Ambulanse warte ponad milion złotych osobiście przekazała minister w rządzie Beaty Szydło - Elżbieta Witek, przy współudziale wielu znamienitych gości, w tym Wojewody Dolnośląskiego Pawła Hreniaka, poseł Ewy Szymańskiej, senator RP Doroty Czudowskiej. Władze samorządowe z regionu reprezentowali: prezydent Legnicy Tadeusz Krzakowski, przewodniczący Rady Miasta Legnicy, a zarazem szef Fundacji KGHM Polska Miedź Wacław Szetelnicki, Wicestarosta Jaworski Arkadiusz Baranowski.
Obecni byli komendanci straży pożarnej: wojewódzkiej - Adam Konieczny i miejskiej Zdzisław Sokół, dyrektorzy Pogotowia Ratunkowego w Legnicy: dr n. med. Andrzej Hap, zastępca dyrektora ds. medycznych mgr Joanna Bronowicka.

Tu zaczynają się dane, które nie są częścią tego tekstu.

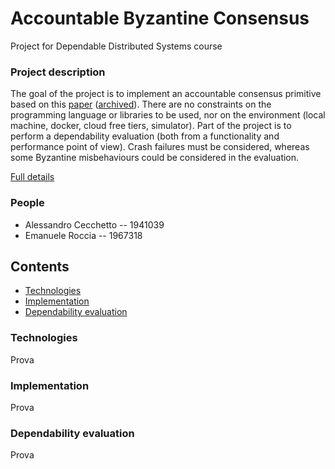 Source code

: # Accountable Byzantine Consensus
Project for Dependable Distributed Systems course

### Project description
The goal of the project is to implement an accountable consensus primitive based on this [paper](https://doi.org/10.1016/j.jpdc.2023.104743) ([archived](./docs/paper.pdf)).
There are no constraints on the programming language or libraries to be used, nor on the environment (local machine, docker, cloud free tiers, simulator).
Part of the project is to perform a dependability evaluation (both from a functionality and performance point of view).
Crash failures must be considered, whereas some Byzantine misbehaviours could be
considered in the evaluation.

[Full details](./docs/request.pdf)

### People
- Alessandro Cecchetto -- 1941039
- Emanuele Roccia -- 1967318

## Contents
- [Technologies](#technologies)
- [Implementation](#implementation)
- [Dependability evaluation](#dependability-evaluation)

### Technologies

Prova

### Implementation

Prova

### Dependability evaluation

Prova
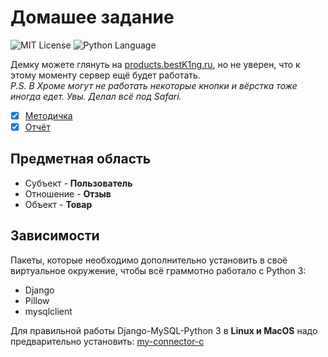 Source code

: # Домашее задание
<img src="http://img.shields.io/badge/license-MIT-brightgreen.svg" alt="MIT License"> <img src="https://img.shields.io/badge/language-Python-green.svg" alt="Python Language">

Демку можете глянуть на [products.bestK1ng.ru](http://products.bestK1ng.ru), но не уверен, что к этому моменту сервер ещё будет работать.  
*P.S. В Хроме могут не работать некоторые кнопки и вёрстка тоже иногда едет. Увы. Делал всё под Safari.*

- [x] [Методичка](https://github.com/bestK1ngArthur/IU5/blob/master/5%20семестр/Разработка%20интернет-приложений/Homework/Description.pdf)
- [x] [Отчёт](https://github.com/bestK1ngArthur/IU5/blob/master/5%20семестр/Разработка%20интернет-приложений/Homework/Review.pdf)

## Предметная область

* Субъект - **Пользователь**
* Отношение - **Отзыв**
* Объект - **Товар**

## Зависимости

Пакеты, которые необходимо дополнительно установить в своё виртуальное окружение, чтобы всё граммотно работало с Python 3:
* Django
* Pillow
* mysqlclient

Для правильной работы Django-MySQL-Python 3 в **Linux и MacOS** надо предварительно установить: [my-connector-c](https://dev.mysql.com/downloads/connector/c/)
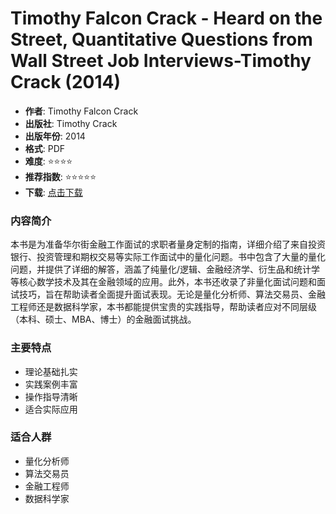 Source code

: # Timothy Falcon Crack - Heard on the Street, Quantitative Questions from Wall Street Job Interviews-Timothy Crack (2014)

- **作者**: Timothy Falcon Crack
- **出版社**: Timothy Crack
- **出版年份**: 2014
- **格式**: PDF
- **难度**: ⭐⭐⭐⭐
- **推荐指数**: ⭐⭐⭐⭐⭐
- **下载**: [点击下载](https://quant-wiki.com/pdf/Timothy%20Falcon%20Crack%20-%20Heard%20on%20the%20Street%2C%20Quantitative%20Questions%20from%20Wall%20Street%20Job%20Interviews-Timothy%20Crack%20%282014%29.pdf)

### 内容简介

本书是为准备华尔街金融工作面试的求职者量身定制的指南，详细介绍了来自投资银行、投资管理和期权交易等实际工作面试中的量化问题。书中包含了大量的量化问题，并提供了详细的解答，涵盖了纯量化/逻辑、金融经济学、衍生品和统计学等核心数学技术及其在金融领域的应用。此外，本书还收录了非量化面试问题和面试技巧，旨在帮助读者全面提升面试表现。无论是量化分析师、算法交易员、金融工程师还是数据科学家，本书都能提供宝贵的实践指导，帮助读者应对不同层级（本科、硕士、MBA、博士）的金融面试挑战。

### 主要特点

- 理论基础扎实
- 实践案例丰富
- 操作指导清晰
- 适合实际应用

### 适合人群

- 量化分析师
- 算法交易员
- 金融工程师
- 数据科学家
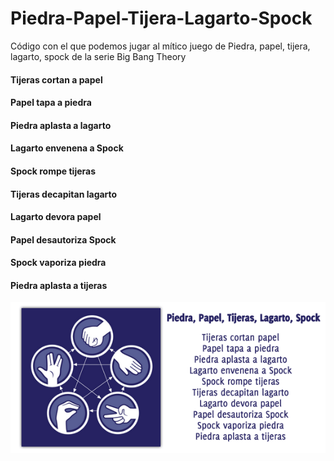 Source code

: # Piedra-Papel-Tijera-Lagarto-Spock
Código con el que podemos jugar al mítico juego de Piedra, papel, tijera, lagarto, spock de la serie Big Bang Theory 

#### Tijeras cortan a papel
#### Papel tapa a piedra
#### Piedra aplasta a lagarto
#### Lagarto envenena a Spock
#### Spock rompe tijeras
#### Tijeras decapitan lagarto
#### Lagarto devora papel
#### Papel desautoriza Spock
#### Spock vaporiza piedra
#### Piedra aplasta a tijeras


![Imagen Juego](https://raw.githubusercontent.com/Muzquiz10/Piedra-Papel-Tijera-Lagarto-Spock/master/piedra-papel-tijeras.png)
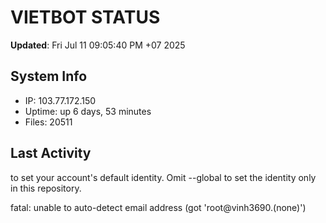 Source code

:# VIETBOT STATUS
**Updated**: Fri Jul 11 09:05:40 PM +07 2025

## System Info
- IP: 103.77.172.150
- Uptime: up 6 days, 53 minutes
- Files: 20511

## Last Activity

to set your account's default identity.
Omit --global to set the identity only in this repository.

fatal: unable to auto-detect email address (got 'root@vinh3690.(none)')
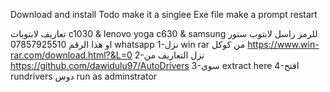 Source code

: Download and install
Todo make it a singlee Exe file
make a prompt restart 


تعاريف لابتوبات c1030 & lenovo yoga c630 & samsung للرمز راسل لابتوب ستور او هذا الرقم 07857925510 whatsapp 
1-نزل win rar من كوكل 
https://www.win-rar.com/download.html?&L=0
2-نزل التعاريف من https://github.com/dawidulu97/AutoDrivers
3-سوي extract here
4-افتح  rundrivers دوس run as adminstrator 
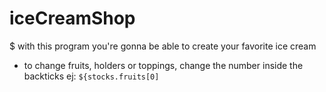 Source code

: # iceCreamShop
$ with this program you're gonna be able to create your favorite ice cream 
+ to change fruits, holders or toppings, change the number inside the backticks ej: `${stocks.fruits[0]`

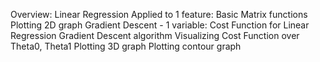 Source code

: Overview:
	Linear Regression Applied to 1 feature:
		Basic Matrix functions
		Plotting 2D graph
		Gradient Descent - 1 variable:
			Cost Function for Linear Regression
			Gradient Descent algorithm
		Visualizing Cost Function over Theta0, Theta1
			Plotting 3D graph
			Plotting contour graph
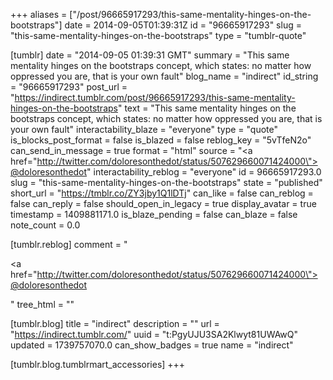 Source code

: +++
aliases = ["/post/96665917293/this-same-mentality-hinges-on-the-bootstraps"]
date = 2014-09-05T01:39:31Z
id = "96665917293"
slug = "this-same-mentality-hinges-on-the-bootstraps"
type = "tumblr-quote"

[tumblr]
date = "2014-09-05 01:39:31 GMT"
summary = "This same mentality hinges on the bootstraps concept, which states: no matter how oppressed you are, that is your own fault"
blog_name = "indirect"
id_string = "96665917293"
post_url = "https://indirect.tumblr.com/post/96665917293/this-same-mentality-hinges-on-the-bootstraps"
text = "This same mentality hinges on the bootstraps concept, which states: no matter how oppressed you are, that is your own fault"
interactability_blaze = "everyone"
type = "quote"
is_blocks_post_format = false
is_blazed = false
reblog_key = "5vTfeN2o"
can_send_in_message = true
format = "html"
source = "<a href=\"http://twitter.com/doloresonthedot/status/507629660071424000\">@doloresonthedot</a>"
interactability_reblog = "everyone"
id = 96665917293.0
slug = "this-same-mentality-hinges-on-the-bootstraps"
state = "published"
short_url = "https://tmblr.co/ZY3jby1Q1lDTj"
can_like = false
can_reblog = false
can_reply = false
should_open_in_legacy = true
display_avatar = true
timestamp = 1409881171.0
is_blaze_pending = false
can_blaze = false
note_count = 0.0

[tumblr.reblog]
comment = "<p><a href=\"http://twitter.com/doloresonthedot/status/507629660071424000\">@doloresonthedot</a></p>"
tree_html = ""

[tumblr.blog]
title = "indirect"
description = ""
url = "https://indirect.tumblr.com/"
uuid = "t:PgyUJU3SA2Klwyt81UWAwQ"
updated = 1739757070.0
can_show_badges = true
name = "indirect"

[tumblr.blog.tumblrmart_accessories]
+++
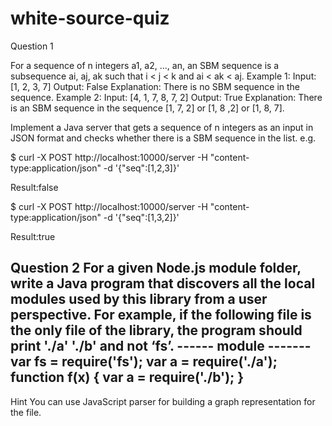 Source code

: # white-source-quiz

Question 1

For a sequence of n integers a1, a2, ..., an, an SBM sequence
is a subsequence ai, aj, ak such that i < j < k and ai < ak <
aj.
Example 1:
Input: [1, 2, 3, 7]
Output: False
Explanation: There is no SBM sequence in the
sequence.
Example 2:
Input: [4, 1, 7, 8, 7, 2]
Output: True
Explanation: There is an SBM sequence in the
sequence [1, 7, 2] or [1, 8 ,2] or [1, 8, 7].

Implement a Java server that gets a sequence of n integers
as an input in JSON format and checks whether there is a SBM
sequence in the
list.
e.g.

$ curl -X POST http://localhost:10000/server -H "content-
type:application/json" -d '{"seq":[1,2,3]}'

Result:false

$ curl -X POST http://localhost:10000/server -H "content-
type:application/json" -d '{"seq":[1,3,2]}'

Result:true



Question 2
For a given Node.js module folder,
write a Java program that discovers all the local modules used
by this library from a user perspective.
For example, if the following file is the only file of the
library, the program should print './a' './b' and not ‘fs’.
------ module -------
var fs = require('fs');
var a = require('./a');
function f(x) {
var a = require('./b');
}
---------------------

Hint
You can use JavaScript parser for building a graph
representation for the file.
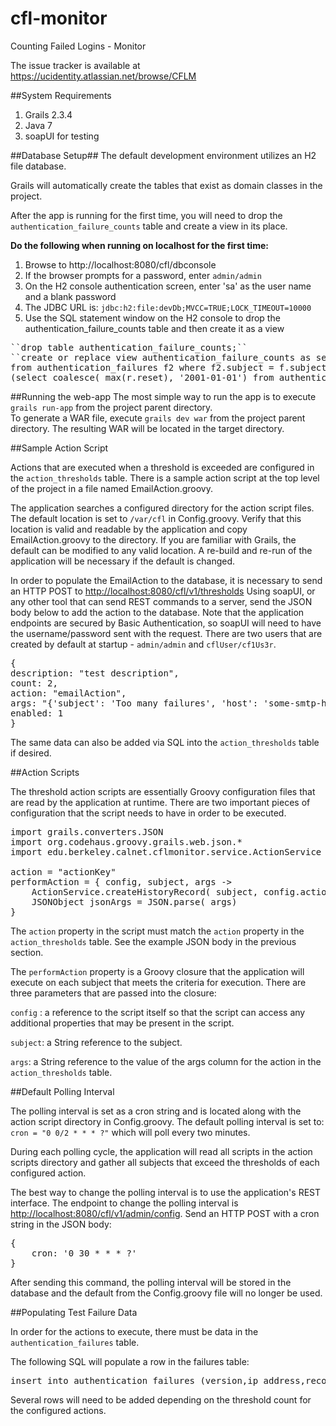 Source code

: cfl-monitor
========
Counting Failed Logins - Monitor

The issue tracker is available at https://ucidentity.atlassian.net/browse/CFLM

##System Requirements
1. Grails 2.3.4
2. Java 7
3. soapUI for testing


##Database Setup##
The default development environment utilizes an H2 file database.

Grails will automatically create the tables that exist as domain classes in the project.

After the app is running for the first time, you will need to drop the ``authentication_failure_counts`` table and create a view in its place.

**Do the following when running on localhost for the first time:**

1. Browse to http://localhost:8080/cfl/dbconsole
2. If the browser prompts for a password, enter `admin/admin`
3. On the H2 console authentication screen, enter 'sa' as the user name and a blank password
4. The JDBC URL is: ``jdbc:h2:file:devDb;MVCC=TRUE;LOCK_TIMEOUT=10000`` 
5. Use the SQL statement window on the H2 console to drop the authentication_failure_counts table and then create it as a view
<pre>
``drop table authentication_failure_counts;``
``create or replace view authentication_failure_counts as select distinct f.subject, (select count(*) as current_count 
from authentication_failures f2 where f2.subject = f.subject and f2.recorded  > 
(select coalesce( max(r.reset), '2001-01-01') from authentication_resets r where r.subject = f.subject)) as current_count from authentication_failures f;``
</pre>

##Running the web-app
The most simple way to run the app is to execute ``grails run-app`` from the project parent directory.  
To generate a WAR file, execute ``grails dev war`` from the project parent directory.  The resulting WAR will be located in the target directory.

##Sample Action Script

Actions that are executed when a threshold is exceeded are configured in the ``action_thresholds`` table.  There is a sample action script at the top level of the project in a file named EmailAction.groovy.

The application searches a configured directory for the action script files.  The default location is set to ``/var/cfl`` in Config.groovy.  Verify that this location is valid and readable by the application and copy EmailAction.groovy to the directory.  If you are familiar with Grails, the default can be modified to any valid location.  A re-build and re-run of the application will be necessary if the default is changed.

In order to populate the EmailAction to the database, it is necessary to send an HTTP POST to [http://localhost:8080/cfl/v1/thresholds](http://localhost:8080/cfl/v1/thresholds)
Using soapUI, or any other tool that can send REST commands to a server, send the JSON body below to add the action to the database.  Note that the application endpoints are secured by Basic Authentication, so soapUI will need to have the username/password sent with the request.  There are two users that are created by default at startup - `admin/admin` and `cflUser/cf1Us3r`.

<pre>
{
description: "test description",
count: 2,
action: "emailAction",
args: "{'subject': 'Too many failures', 'host': 'some-smtp-host', 'message': 'Too many failures, fix it', 'username': 'your-user-name', 'password': 'your-password', 'recipient': 'some-email-address'}",
enabled: 1
}
</pre>

The same data can also be added via SQL into the `action_thresholds` table if desired.

##Action Scripts

The threshold action scripts are essentially Groovy configuration files that are read by the application at runtime.  There are two important pieces of configuration that the script needs to have in order to be executed.

<pre>
import grails.converters.JSON
import org.codehaus.groovy.grails.web.json.*
import edu.berkeley.calnet.cflmonitor.service.ActionService

action = "actionKey"
performAction = { config, subject, args ->
	ActionService.createHistoryRecord( subject, config.action, "Action executed")
	JSONObject jsonArgs = JSON.parse( args)
}
</pre>

The `action` property in the script must match the `action` property in the `action_thresholds` table.  See the example JSON body in the previous section.

The `performAction` property is a Groovy closure that the application will execute on each subject that meets the criteria for execution.  There are three parameters that are passed into the closure:

`config` : a reference to the script itself so that the script can access any additional properties that may be present in the script.

`subject`: a String reference to the subject.

`args`: a String reference to the value of the args column for the action in the `action_thresholds` table.

##Default Polling Interval

The polling interval is set as a cron string and is located along with the action script directory in Config.groovy.  The default polling interval is set to:
`cron = "0 0/2 * * * ?"` which will poll every two minutes.

During each polling cycle, the application will read all scripts in the action scripts directory and gather all subjects that exceed the thresholds of each configured action.

The best way to change the polling interval is to use the application's REST interface.  The endpoint to change the polling interval is [http://localhost:8080/cfl/v1/admin/config](http://localhost:8080/cfl/v1/admin/config).  Send an HTTP POST with a cron string in the JSON body:
<pre>
{
	cron: '0 30 * * * ?'
}
</pre>

After sending this command, the polling interval will be stored in the database and the default from the Config.groovy file will no longer be used.

##Populating Test Failure Data

In order for the actions to execute, there must be data in the `authentication_failures` table.

The following SQL will populate a row in the failures table:
<pre>
insert into authentication_failures (version,ip_address,recorded,service,subject) values (1,'192.168.0.1',now(),'test service', 'test');
</pre>

Several rows will need to be added depending on the threshold count for the configured actions.
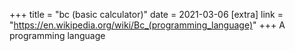 +++
title = "bc (basic calculator)"
date = 2021-03-06
[extra]
link = "https://en.wikipedia.org/wiki/Bc_(programming_language)"
+++
A programming language

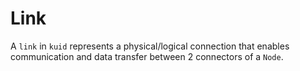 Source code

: # Link

A `link` in `kuid` represents a physical/logical connection that enables communication and data transfer between 2 connectors of a `Node`. 
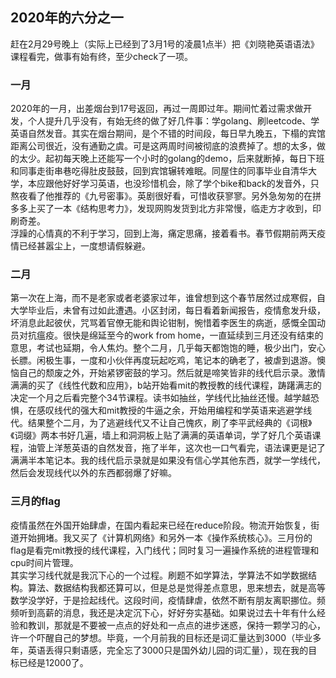 ## 2020年的六分之一


赶在2月29号晚上（实际上已经到了3月1号的凌晨1点半）把《刘晓艳英语语法》课程看完，做事有始有终，至少check了一项。
### 一月

2020年的一月，出差烟台到17号返回，再过一周即过年。期间忙着过需求做开发，个人提升几乎没有，有始无终的做了好几件事：学golang、刷leetcode、学英语自然发音。其实在烟台期间，是个不错的时间段，每日早九晚五，下榻的宾馆距离公司很近，没有通勤之虞。可是这两周时间被彻底的浪费掉了。想的太多，做的太少。起初每天晚上还能写一个小时的golang的demo，后来就断掉，每日下班和同事走街串巷吃得肚皮鼓鼓，回到宾馆辗转难眠。同屋住的同事毕业自清华大学，本应跟他好好学习英语，也没珍惜机会，除了学个bike和back的发音外，只熬夜看了他推荐的《九号密事》。英剧很好看，可惜收获寥寥。另外急匆匆的在拼多多上买了一本《结构思考力》，发现网购发货到北方非常慢，临走方才收到，印刷奇差。<br>浮躁的心情真的不利于学习，回到上海，痛定思痛，接着看书。春节假期前两天疫情已经甚嚣尘上，一度想请假躲避。

### 二月
第一次在上海，而不是老家或者老婆家过年，谁曾想到这个春节居然过成寒假，自大学毕业后，未曾有过如此遭遇。小区封闭，每日看着新闻报告，疫情愈发升级，坏消息此起彼伏，咒骂着官僚无能和舆论钳制，惋惜着李医生的病逝，感慨全国动员对抗瘟疫。很快是绵延至今的work from home，一直延续到三月还没有结束的意思，考试也延期，令人焦灼。整个二月，几乎每天都饱饱的睡，极少出门，安心长膘。闲极生事，一度和小伙伴再度玩起吃鸡，笔记本的确老了，被虐到退游。懊恼自己的颓废之外，开始紧锣密鼓的学习。然后就是啼笑皆非的线代启示录。激情满满的买了《线性代数和应用》，b站开始看mit的教授教的线代课程，踌躇满志的决定一个月之后看完整个34节课程。读书如抽丝，学线代比抽丝还慢。越学越恐惧，在感叹线代的强大和mit教授的牛逼之余，开始用编程和学英语来逃避学线代。结果整个二月，为了逃避线代又不让自己愧疚，刷了李平武经典的《词根》《词缀》两本书好几遍，墙上和洞洞板上贴了满满的英语单词，学了好几个英语课程，油管上洋葱英语的自然发音，拖了半年，这次也一口气看完，语法课更是记了满满半本笔记本。我的线代启示录就是如果没有信心学其他东西，就学一学线代，然后会发现线代以外的东西都弱爆了好嘛。


### 三月的flag
疫情虽然在外国开始肆虐，在国内看起来已经在reduce阶段。物流开始恢复，街道开始拥堵。我又买了《计算机网络》和另外一本《操作系统核心》。三月份的flag是看完mit教授的线代课程，入门线代；同时复习一遍操作系统的进程管理和cpu时间片管理。<br>其实学习线代就是我沉下心的一个过程。刷题不如学算法，学算法不如学数据结构。算法、数据结构我都还算可以，但是总是觉得差点意思，思来想去，就是高等数学没学好，于是捡起线代。这段时间，疫情肆虐，依然不断有朋友离职挪位。频频听到高薪的消息，我还是决定沉下心，好好夯实基础。如果说过去十年有什么经验和教训，那就是不要被一点点的好处和一点点的进步迷惑，保持一颗学习的心，许一个吓醒自己的梦想。毕竟，一个月前我的目标还是词汇量达到3000（毕业多年，英语丢得只剩语感，完全忘了3000只是国外幼儿园的词汇量），现在我的目标已经是12000了。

Nowe karetki zostały poświęcone przez ks. Romana Raczaka. Olbrzymim powodem do zadowolenia jest fakt, że jeden z tych nowoczesnych ambulansów trafi do Jawora.
- Dotychczasowy pojazd wykorzystywany przez służby ratunkowe,miał przejechane 500 tys. kilometrów i był już mocno wysłużony, dlatego cieszymy się bardzo, że dzięki staraniu oraz wsparciu pani minister Elżbiety Witek, jaworskie pogotowie ratunkowe otrzymało od rządu ten wspaniały prezent – nowy ambulans ratunkowy. Na pewno nowa karetka, profesjonalnie i specjalistycznie wyposażona, znacząco podniesie poczucie bezpieczeństwa wśród mieszkańców Jawora i Powiatu Jaworskiego. Dzięki takim działaniom widać,że bezpieczeństwo i zdrowie obywateli jest dla obecnego rządu PiS priorytetem – mówi Arkadiusz Baranowski, Wicestarosta Jaworski.
Oprócz bogato wyposażonego technicznie samego ambulansu, zapewniającego komfort przewożonemu pacjentowi a także personelowi, który w nim będzie wykonywać czynności ratujące życie, jaworskie pogotowie otrzyma nowoczesne wyposażenie.
- Pompę infuzyjną do precyzyjnego podawania leków podczas transportu chorego, ssak automatyczny używany w wielu przypadkach stanów zagrożenia życia, nowoczesny respirator niejednokrotnie przejmujący funkcje oddychania za poszkodowanego. Jednak szczególne zainteresowanie wzbudza
najnowocześniejszy defibrylator z funkcjami stymulacji, kardiowersji oraz teletransmisji. To znaczy, że diagnozowanie ostrych zespołów wieńcowych może zacząć się już w domu chorego poprzez wysłanie zapisu pracy serca do ośrodka kardiologicznego. Tym samym po konsulatacji z kardiologiem może zostać wdrożone leczenie, a pacjent bezpośrednio trafić już na stół kardiochirurgii inwazyjnej. Na koniec należy podkreślić, że same nosze też są najwyższej klasy. Zapewniają bezpieczne przewiezienie chorego w maksymalnie możliwych warunkach - mówi ratownik medyczny Tomasz Wala.
Defibrylatory placówce przekazał szef Fundacji KGHM Polska Miedź Wacław Szetelnicki. Kosztowały one 90 tys. zł.